Green Party Leader Jane Sterk says, “All citizens of our province and nation, which includes persons with disabilities, are entitled to the fundamental right to health, well-being, and freedom, including the right to participate actively in decision-making about their own care and how it will be provided.”
The Green Party shares the values and goals of Civil Rights Now. The Green Party supports the aims and objectives of Civil Rights Now’s proposal for Community Care (Direct Payments) Act and the Civil Rights of Persons in Community Care Act. Green MLAs will bring these proposed acts forward for review and further development by the provincial legislature.

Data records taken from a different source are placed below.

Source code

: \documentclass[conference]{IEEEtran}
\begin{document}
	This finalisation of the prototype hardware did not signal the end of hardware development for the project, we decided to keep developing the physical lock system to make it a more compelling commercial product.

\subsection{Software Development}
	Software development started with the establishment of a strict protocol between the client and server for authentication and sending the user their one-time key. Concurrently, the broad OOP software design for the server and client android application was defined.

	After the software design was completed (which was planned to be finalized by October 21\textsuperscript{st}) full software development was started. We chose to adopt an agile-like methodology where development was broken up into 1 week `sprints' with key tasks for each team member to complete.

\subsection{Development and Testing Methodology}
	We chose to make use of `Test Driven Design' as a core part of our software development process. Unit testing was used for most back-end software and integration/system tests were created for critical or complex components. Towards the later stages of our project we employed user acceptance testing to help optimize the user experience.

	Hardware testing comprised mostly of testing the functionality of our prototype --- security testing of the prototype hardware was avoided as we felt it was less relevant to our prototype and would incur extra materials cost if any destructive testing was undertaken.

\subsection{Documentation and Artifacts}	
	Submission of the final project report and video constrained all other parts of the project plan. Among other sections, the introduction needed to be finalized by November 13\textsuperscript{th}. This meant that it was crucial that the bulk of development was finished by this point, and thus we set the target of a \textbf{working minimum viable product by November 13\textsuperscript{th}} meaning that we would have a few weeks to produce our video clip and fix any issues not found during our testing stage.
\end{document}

As elected members of the legislature Green MLAs look forward to working directly with Civil Rights Now and other disability-rights groups on legislative initiatives aimed at dramatically improving the lives, choices, and care of this valued and under-served community.
March 22, 2013
The BCCLA would like to voice its support in principle for the efforts of Civil Rights Now!
It is imperative that people with disabilities are provided with means for independent and dignified living. Civil Rights Now! is proposing a model of individualized funding that may not be the only means of addressing this issue, but is clearly aimed at bringing greater autonomy to disabled people in BC.
The BCCLA also echoes the call of Civil Rights Now! to address the urgent needs of people living in care for an effective and meaningful mechanism to report and have investigated violations of their rights. Many vulnerable British Columbians have called our office to report rights violations in care, but are very often too afraid of retaliation or jeopardizing their care to make an official complaint and invariably are not sufficiently resourced to bring a civil suit in court. This is a dreadful situation that cries out for a remedy. We add our voice to the call for the rights of British Columbians in care to be genuinely upheld.
British Columbia Civil Rights Association
(Text is from an email sent to CRN from BCCLA on May 22, 2013.)